- Cover of the First Second edition by Jean-Philippe Stassen
- Main characters: Deogratias Apollinaria Benina Brother Philip
- Page count: 96 pages

Creative team
- Writers: Jean-Philippe Stassen
- Artists: Jean-Philippe Stassen
- Creators: Jean-Philippe Stassen

Original publication
- Published in: Dupuis
- Date of publication: October 2000
- Language: French
- ISBN: 2-8001-2972-7

Translation
- Publisher: First Second Books
- Date: June 2006
- ISBN: 1-59643-103-2
- Translator: Alexis Siegel

= Deogratias: A Tale of Rwanda =

Deogratias: A Tale of Rwanda is a graphic novel written and drawn by Jean-Philippe Stassen, published by First Second Books.

==Publication history==
The book was published in French in 2000 by Dupuis and has appeared in a number of different translations. It was translated into English by Alexis Siegel and published in 2006 by First Second.

==Plot summary==
The story takes place before, during, and after the genocide in Rwanda; told through parallel storylines. It is divided between the present day and Deogratias' flashbacks, denoted by black borders for the former and blank borders for the latter. It follows Deogratias, a Hutu teenager who has been unstable ever since his two Tutsi friends died in the genocide. The story begins after the genocide. Deogratias is at a bar and meets an old friend, a French sergeant. Deogratias has flashbacks to his life before the genocide. He remembers the crush he had on the two girls and how he tried to spend time with them. In the flashbacks, Deogratias wasn't always a good person. We meet other people in the story. The two tribes in the country didn't get along. Deogratias was a bit caught in the middle of the feud, having been forced to join the "Interahamwe". His life after the genocide seems very bad.

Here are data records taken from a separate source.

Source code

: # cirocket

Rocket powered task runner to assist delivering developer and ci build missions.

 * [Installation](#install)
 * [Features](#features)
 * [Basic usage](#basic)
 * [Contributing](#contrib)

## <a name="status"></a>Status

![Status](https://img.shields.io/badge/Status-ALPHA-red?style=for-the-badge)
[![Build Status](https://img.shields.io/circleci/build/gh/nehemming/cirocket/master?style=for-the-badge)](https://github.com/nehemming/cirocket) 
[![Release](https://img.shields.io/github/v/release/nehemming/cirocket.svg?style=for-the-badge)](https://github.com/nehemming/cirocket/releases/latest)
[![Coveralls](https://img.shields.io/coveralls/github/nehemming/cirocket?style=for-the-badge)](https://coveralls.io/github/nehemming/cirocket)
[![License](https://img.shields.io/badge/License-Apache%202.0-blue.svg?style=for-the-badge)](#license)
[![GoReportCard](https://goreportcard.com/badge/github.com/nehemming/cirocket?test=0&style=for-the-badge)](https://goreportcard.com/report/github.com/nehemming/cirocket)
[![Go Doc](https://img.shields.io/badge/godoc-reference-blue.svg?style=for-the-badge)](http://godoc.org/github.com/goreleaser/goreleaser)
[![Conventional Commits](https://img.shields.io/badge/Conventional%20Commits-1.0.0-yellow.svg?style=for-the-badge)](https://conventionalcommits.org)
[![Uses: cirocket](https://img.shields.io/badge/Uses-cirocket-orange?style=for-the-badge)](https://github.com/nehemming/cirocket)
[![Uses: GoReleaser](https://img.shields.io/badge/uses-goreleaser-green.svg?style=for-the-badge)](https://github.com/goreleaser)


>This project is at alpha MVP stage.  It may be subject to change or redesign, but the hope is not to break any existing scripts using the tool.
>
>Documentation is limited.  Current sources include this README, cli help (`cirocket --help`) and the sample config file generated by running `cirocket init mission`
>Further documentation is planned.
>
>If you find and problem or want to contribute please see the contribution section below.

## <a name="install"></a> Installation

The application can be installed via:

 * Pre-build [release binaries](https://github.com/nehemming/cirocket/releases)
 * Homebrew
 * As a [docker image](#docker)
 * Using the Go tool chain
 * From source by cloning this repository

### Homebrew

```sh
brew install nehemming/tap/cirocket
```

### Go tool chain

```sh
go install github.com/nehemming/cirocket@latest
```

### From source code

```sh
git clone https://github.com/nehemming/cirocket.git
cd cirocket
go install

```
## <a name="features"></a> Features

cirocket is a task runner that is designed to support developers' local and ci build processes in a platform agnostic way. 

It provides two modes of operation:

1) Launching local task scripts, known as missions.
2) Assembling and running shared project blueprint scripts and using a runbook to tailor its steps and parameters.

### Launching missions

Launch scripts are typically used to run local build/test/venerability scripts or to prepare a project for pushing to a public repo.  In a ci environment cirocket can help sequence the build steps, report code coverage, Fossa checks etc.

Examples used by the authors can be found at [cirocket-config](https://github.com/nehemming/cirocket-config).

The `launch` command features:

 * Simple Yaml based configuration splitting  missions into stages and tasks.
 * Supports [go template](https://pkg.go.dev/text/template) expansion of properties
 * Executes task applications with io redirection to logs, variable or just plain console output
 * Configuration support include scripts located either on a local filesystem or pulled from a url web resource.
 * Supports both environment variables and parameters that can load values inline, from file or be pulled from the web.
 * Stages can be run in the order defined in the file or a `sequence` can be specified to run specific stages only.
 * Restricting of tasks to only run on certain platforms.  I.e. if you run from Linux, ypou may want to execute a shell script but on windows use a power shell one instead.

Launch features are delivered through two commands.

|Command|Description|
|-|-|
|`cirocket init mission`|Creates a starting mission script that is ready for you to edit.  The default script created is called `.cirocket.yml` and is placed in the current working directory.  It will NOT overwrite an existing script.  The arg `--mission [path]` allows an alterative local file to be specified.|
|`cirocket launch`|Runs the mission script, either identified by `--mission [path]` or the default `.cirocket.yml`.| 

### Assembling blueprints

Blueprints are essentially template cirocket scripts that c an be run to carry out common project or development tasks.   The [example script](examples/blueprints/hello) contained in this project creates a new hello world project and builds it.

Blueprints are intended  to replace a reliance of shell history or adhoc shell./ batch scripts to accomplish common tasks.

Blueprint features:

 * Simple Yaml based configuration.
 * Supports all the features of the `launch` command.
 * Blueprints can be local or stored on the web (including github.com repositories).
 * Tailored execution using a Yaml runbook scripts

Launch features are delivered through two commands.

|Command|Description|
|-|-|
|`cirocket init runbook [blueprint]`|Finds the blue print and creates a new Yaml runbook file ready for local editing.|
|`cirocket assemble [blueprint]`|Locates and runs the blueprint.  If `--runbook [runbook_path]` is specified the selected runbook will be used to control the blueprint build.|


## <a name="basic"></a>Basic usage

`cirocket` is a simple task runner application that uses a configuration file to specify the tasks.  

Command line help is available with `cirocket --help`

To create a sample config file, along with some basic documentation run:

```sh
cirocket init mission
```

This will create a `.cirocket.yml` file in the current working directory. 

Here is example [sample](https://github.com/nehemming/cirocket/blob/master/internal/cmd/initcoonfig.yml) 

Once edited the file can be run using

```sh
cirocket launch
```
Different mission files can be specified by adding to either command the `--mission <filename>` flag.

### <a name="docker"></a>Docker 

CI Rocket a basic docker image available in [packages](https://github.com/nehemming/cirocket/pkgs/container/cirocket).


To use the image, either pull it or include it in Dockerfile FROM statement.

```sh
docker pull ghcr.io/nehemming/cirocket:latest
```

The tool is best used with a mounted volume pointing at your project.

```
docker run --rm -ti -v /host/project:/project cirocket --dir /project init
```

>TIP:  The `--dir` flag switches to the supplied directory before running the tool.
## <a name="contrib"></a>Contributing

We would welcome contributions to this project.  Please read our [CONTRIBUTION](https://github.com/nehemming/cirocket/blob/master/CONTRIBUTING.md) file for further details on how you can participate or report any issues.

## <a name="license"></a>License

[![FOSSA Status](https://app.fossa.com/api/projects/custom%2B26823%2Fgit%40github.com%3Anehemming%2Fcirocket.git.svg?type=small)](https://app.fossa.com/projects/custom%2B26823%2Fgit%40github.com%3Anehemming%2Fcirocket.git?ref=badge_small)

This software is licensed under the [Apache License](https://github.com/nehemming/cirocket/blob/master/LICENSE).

In day three of Deogratias returns to the town looking for urwagwa (banana beer) because he is turning into a dog again, but doesn't. Because he talks to Julius about killing the Tutsis, then he begins to think of how the father and brother Philip left and the others stayed and hid.

==Characters==
Deogratias - The main character of the book. He is a Hutu boy in Rwanda during the genocide. He struggles between good and evil actions throughout the novel . He also becomes mentally unstable as the book continues. He continuously turns into a dog to represent him changing into one of the people who are killing the Hutu and Tutsis.

Venetia - A Tutsi women and mother of Benina and Apollinaria. She works as a prostitute at a local hotel, soliciting in sexual manners. It is revealed that she and Father Stanislass where once lovers.

Apollinaria - Venetia's oldest daughter who works at the church. Deogratias pines after her though she denies him. She is very angered by the thoughts of being called a cockroach and is protective of her sister when she finds out early in the book that she is in a relationship with Deogratias.

Benina - Apollinaria's half sister, she is also Tutsi. Benina is involved in a romantic relationship with Deogratias.

Brother Philip - A young man who goes to Rwanda in order to try to bring religion and civility to the Rwandans. Who also at the end lets Deogratias confess to him and listen to all of Deogratias' stories.

Father Prior Stanislas - A white priest who runs the local church. Deogratias steals money from him, catching him in a lie. He is known to have had an affair with Venitia, and also is Appollinaria's father.

Augustine - a Twa man who works at the church and childhood friend of Venetia. He has an infant daughter named Marie.

Julius - A leader in the Hutu militia called the "interahamwa". He forcefully makes Deogratias join his group and participate in the killing.

Bosco - An officer in the Tutsi-led Rwandan Patriotic Front who often supplies Deogratias with banana beer.

Sergeant/The Frenchman - A French military officer who assisted the Interahamwe during the genocide.

==Editions==
The various editions and translations include:

- French: Dupuis, 2000. ISBN 2-8001-2972-7
- Dutch: Uitgeverij Dupuis, 2000
- Portuguese: ASA, 2005. ISBN 972-41-3372-9
- Italian : Nuovi Equilibri, 2005. ISBN 88-7226-872-9
- English: First Second, 2006. ISBN 1-59643-103-2
- Spanish: Planeta DeAgostini, 2008.

==Critical reception==
Deogratias received overwhelmingly positive reviews by a number of literary publications including Publishers Weekly who wrote: "The heartbreaking power of Deogratias is how it keeps the reader distant from the atrocities by showing the trivial cruelties of everyday life before and after the genocide."

==Awards==
The book won the 2000 René Goscinny award, the 2001 Angoulême International Comics Festival Media award and the 2007 "Best Reprint Publication" Glyph Comics Awards. It was also nominated for the Angoulême International Comics Festival Prize for Best Album and Prix de la critique in 2001.

The book also made the 2007 Young Adult Library Services Association list of "Great Graphic Novel for Teens".